• **Your task**:
Which lines of the data hold the word "times"? Copy all of them.

• **Data for this exercise**:
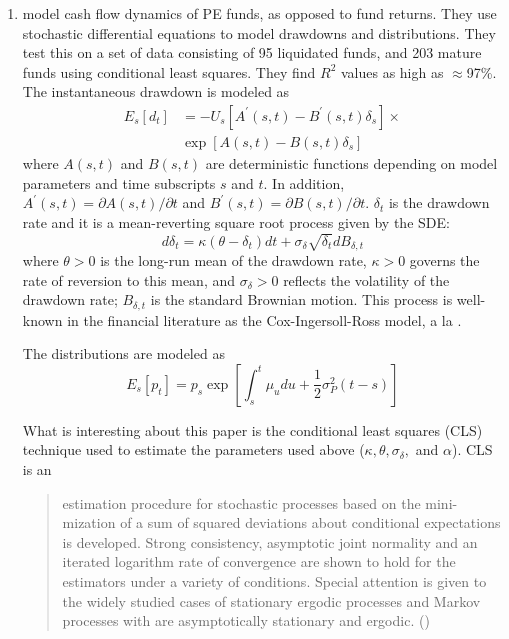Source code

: \documentclass[final,5p,times,twocolumn,authoryear]{elsarticle}
\begin{document}
\begin{enumerate}[resume, label=(\roman*)]

	\item \cite{Buchner2009} model cash flow dynamics of PE funds, as opposed to fund returns. They use stochastic differential equations to model drawdowns and distributions. They test this on a set of data consisting of 95 liquidated funds, and 203 mature funds using conditional least squares. They find $R^2$ values as high as $\approx$97\%. The instantaneous drawdown is modeled as
	\begin{equation}
	\begin{split}
		E_s\left[d_t\right] &= -U_s\left[A^\prime(s,t) - B^\prime(s,t) \delta_s\right] \times \\
		&\exp \left[A(s,t) - B(s,t)\delta_s\right]
	\end{split}
	\end{equation}
	where $A(s,t)$ and $B(s,t)$ are deterministic functions depending on model parameters and time subscripts $s$ and $t$. In addition, $A^\prime(s,t) = \partial A(s,t) / \partial t$ and $B^\prime (s,t) = \partial B(s, t) / \partial t$. $\delta_t$ is the drawdown rate and it is a mean-reverting square root process given by the SDE:
	\begin{equation}
		d\delta_t = \kappa (\theta - \delta_t)dt + \sigma_\delta \sqrt{\delta_t} dB_{\delta,t}
	\end{equation}
	where $\theta > 0$ is the long-run mean of the drawdown rate, $\kappa > 0$ governs the rate of reversion to this mean, and $\sigma_\delta > 0$ reflects the volatility of the drawdown rate; $B_{\delta, t}$ is the standard Brownian motion. This process is well-known in the financial literature as the Cox-Ingersoll-Ross model, a la \cite{Cox1985}. 
	
	The distributions are modeled as 
	\begin{equation}
		E_s \left[ p_t \right] = p_s \exp \left[ \int_s^t \mu_u du + \frac{1}{2} \sigma_P^2 ( t - s ) \right]
	\end{equation}
	
	What is interesting about this paper is the conditional least squares (CLS) technique used to estimate the parameters used above ($\kappa, \theta, \sigma_\delta,$ and $\alpha$). CLS is an 
	\begin{quote}
		estimation procedure for stochastic processes based on the mini- mization of a sum of squared deviations about conditional expectations is developed. Strong consistency, asymptotic joint normality and an iterated logarithm rate of convergence are shown to hold for the estimators under a variety of conditions. Special attention is given to the widely studied cases of stationary ergodic processes and Markov processes with are asymptotically stationary and ergodic. (\cite{Klimko1978})
	\end{quote}


\end{enumerate}
\end{document}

• **Exercise solution**:
: \documentclass[final,5p,times,twocolumn,authoryear]{elsarticle}
		E_s\left[d_t\right] &= -U_s\left[A^\prime(s,t) - B^\prime(s,t) \delta_s\right] \times \\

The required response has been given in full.